═══ MATERIAL PROVIDED

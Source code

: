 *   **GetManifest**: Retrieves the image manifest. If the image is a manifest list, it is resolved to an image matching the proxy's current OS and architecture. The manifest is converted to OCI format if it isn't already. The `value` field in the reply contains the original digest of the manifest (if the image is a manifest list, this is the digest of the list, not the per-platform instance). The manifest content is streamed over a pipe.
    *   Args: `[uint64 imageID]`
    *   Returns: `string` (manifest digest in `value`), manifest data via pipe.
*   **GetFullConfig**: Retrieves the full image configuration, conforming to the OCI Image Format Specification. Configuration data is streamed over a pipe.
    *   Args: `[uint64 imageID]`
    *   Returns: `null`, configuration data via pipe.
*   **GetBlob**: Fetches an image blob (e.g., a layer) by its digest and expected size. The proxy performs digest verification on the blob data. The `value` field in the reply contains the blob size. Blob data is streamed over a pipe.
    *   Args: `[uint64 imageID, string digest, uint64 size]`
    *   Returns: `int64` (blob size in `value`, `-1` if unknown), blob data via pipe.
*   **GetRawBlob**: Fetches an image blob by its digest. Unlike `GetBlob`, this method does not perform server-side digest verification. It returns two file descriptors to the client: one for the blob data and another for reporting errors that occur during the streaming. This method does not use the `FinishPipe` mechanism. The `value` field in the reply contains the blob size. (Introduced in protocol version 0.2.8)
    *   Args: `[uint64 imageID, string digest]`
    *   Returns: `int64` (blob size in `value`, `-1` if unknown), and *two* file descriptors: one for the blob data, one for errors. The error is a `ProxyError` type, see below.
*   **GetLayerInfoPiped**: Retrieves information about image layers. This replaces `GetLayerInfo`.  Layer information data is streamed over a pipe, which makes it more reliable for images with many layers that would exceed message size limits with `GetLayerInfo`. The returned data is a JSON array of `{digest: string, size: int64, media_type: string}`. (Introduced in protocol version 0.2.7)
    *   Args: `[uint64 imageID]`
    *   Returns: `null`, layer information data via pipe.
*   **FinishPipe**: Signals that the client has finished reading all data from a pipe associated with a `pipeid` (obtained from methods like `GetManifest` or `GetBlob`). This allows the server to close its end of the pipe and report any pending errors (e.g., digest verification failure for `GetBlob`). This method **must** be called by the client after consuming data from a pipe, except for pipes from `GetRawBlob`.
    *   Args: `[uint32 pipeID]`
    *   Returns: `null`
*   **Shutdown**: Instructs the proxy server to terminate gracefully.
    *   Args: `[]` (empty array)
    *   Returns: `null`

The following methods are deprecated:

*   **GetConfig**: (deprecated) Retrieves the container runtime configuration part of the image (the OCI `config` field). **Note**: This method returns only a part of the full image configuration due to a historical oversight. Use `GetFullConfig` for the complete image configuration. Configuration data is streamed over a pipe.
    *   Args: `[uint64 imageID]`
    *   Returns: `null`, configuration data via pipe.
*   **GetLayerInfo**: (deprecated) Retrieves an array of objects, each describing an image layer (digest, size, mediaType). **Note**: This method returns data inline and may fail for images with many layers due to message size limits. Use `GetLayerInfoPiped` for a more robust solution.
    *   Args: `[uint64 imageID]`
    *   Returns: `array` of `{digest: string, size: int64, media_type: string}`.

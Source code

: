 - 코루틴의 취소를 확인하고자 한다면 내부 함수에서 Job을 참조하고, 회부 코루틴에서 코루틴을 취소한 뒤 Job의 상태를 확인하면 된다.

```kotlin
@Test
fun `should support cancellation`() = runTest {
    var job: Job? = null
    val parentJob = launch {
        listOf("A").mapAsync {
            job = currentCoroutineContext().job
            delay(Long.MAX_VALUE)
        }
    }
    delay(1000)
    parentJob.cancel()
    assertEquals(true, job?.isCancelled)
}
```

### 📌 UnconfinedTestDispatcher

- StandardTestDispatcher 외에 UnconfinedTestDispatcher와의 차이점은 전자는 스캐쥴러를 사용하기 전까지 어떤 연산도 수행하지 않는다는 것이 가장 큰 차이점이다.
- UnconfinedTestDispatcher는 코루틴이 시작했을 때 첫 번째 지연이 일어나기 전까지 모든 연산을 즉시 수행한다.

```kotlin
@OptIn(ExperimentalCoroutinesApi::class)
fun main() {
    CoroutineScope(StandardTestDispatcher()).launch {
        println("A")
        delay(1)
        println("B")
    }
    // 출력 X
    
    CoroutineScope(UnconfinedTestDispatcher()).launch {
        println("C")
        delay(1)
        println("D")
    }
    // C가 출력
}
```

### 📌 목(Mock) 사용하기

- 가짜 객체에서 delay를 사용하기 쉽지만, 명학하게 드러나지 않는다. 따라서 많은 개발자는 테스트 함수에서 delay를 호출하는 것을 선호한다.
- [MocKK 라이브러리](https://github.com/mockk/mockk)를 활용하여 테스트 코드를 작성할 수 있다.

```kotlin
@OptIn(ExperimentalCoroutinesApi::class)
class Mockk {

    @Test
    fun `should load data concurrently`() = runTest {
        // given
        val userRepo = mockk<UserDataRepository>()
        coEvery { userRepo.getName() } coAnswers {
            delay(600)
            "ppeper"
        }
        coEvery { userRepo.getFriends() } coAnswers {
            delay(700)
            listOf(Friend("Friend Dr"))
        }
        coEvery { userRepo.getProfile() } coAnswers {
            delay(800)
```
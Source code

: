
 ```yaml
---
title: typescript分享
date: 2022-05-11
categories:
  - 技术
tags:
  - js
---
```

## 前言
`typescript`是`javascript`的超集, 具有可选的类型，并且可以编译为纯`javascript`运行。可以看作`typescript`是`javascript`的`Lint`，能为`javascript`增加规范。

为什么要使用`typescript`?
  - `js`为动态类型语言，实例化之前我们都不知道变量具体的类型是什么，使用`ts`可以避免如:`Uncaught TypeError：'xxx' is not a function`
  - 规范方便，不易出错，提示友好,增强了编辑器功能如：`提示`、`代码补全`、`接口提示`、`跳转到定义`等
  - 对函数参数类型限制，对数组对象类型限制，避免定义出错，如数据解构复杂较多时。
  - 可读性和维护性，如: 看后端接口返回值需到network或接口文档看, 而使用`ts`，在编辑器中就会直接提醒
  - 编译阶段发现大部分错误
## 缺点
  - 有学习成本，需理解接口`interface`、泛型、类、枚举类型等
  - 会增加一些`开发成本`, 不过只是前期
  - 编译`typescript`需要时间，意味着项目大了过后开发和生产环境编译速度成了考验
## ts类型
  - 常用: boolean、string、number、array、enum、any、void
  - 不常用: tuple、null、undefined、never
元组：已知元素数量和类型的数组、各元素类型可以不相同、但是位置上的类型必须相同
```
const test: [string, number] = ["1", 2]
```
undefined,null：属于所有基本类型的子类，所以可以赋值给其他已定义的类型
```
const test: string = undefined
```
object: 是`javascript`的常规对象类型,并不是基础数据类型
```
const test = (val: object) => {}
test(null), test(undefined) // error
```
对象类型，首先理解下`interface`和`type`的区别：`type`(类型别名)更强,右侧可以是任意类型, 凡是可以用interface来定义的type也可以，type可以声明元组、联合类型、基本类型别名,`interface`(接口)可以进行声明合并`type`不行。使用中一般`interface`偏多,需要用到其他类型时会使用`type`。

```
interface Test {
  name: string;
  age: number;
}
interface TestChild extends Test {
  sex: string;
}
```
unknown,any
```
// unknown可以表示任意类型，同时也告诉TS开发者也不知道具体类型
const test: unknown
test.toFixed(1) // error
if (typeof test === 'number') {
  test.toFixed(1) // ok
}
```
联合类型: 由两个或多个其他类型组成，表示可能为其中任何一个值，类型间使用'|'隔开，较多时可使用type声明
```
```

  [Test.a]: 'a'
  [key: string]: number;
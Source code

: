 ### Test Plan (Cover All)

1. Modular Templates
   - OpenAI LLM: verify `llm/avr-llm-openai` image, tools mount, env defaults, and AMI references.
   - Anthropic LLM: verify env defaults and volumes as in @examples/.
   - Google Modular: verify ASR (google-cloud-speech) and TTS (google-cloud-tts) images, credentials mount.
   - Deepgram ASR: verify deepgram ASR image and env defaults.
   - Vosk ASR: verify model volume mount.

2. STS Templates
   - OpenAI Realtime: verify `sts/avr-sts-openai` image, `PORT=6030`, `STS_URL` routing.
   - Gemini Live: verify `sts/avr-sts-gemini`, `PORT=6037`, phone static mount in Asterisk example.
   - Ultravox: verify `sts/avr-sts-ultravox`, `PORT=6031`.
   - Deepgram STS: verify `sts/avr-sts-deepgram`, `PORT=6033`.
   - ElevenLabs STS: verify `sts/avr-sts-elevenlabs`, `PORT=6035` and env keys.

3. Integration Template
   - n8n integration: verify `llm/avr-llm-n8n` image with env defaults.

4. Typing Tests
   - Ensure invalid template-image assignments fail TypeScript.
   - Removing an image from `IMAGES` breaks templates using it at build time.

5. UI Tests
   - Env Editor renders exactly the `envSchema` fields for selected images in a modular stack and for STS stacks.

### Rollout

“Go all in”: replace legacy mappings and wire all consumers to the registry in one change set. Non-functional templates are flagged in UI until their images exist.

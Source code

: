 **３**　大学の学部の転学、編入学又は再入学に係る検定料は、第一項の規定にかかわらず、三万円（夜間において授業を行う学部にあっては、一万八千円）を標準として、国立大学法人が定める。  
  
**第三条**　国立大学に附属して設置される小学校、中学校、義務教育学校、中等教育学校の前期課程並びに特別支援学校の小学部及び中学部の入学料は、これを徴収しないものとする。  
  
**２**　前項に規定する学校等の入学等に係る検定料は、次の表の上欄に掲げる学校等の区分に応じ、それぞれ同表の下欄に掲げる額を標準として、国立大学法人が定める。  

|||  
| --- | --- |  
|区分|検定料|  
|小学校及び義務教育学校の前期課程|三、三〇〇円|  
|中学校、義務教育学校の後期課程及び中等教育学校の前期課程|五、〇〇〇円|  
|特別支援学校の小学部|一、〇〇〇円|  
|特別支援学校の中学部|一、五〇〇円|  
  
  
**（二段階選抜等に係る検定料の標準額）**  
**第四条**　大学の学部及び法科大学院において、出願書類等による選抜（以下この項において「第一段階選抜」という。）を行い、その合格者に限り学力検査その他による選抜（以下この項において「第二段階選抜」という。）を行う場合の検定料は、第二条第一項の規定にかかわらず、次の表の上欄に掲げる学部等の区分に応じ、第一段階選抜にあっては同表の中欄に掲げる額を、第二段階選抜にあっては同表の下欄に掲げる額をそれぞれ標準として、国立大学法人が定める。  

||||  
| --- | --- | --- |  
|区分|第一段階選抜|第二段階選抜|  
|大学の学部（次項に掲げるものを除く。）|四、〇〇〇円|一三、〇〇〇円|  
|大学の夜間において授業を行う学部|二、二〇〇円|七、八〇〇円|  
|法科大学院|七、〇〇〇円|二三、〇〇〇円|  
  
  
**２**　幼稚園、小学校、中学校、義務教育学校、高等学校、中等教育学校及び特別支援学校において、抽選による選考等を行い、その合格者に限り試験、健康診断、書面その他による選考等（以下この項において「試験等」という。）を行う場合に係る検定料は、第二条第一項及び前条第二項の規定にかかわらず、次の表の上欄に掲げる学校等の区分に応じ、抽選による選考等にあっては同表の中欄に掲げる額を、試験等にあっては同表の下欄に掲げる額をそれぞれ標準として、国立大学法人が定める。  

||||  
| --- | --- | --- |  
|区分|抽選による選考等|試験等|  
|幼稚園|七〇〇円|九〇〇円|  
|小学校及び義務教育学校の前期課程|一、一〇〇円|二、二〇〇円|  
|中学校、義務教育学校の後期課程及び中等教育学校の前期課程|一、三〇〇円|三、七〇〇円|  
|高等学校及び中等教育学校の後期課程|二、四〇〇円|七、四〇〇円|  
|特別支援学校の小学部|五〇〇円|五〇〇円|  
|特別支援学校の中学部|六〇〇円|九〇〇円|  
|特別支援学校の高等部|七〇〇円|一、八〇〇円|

══════

• _EXERCISE DETAILS_
If the string "GetLayerInfo" is in a line of the entries, pick that line out.

• _RESPONSE_
*   **GetLayerInfoPiped**: Retrieves information about image layers. This replaces `GetLayerInfo`.  Layer information data is streamed over a pipe, which makes it more reliable for images with many layers that would exceed message size limits with `GetLayerInfo`. The returned data is a JSON array of `{digest: string, size: int64, media_type: string}`. (Introduced in protocol version 0.2.7)
*   **GetLayerInfo**: (deprecated) Retrieves an array of objects, each describing an image layer (digest, size, mediaType). **Note**: This method returns data inline and may fail for images with many layers due to message size limits. Use `GetLayerInfoPiped` for a more robust solution.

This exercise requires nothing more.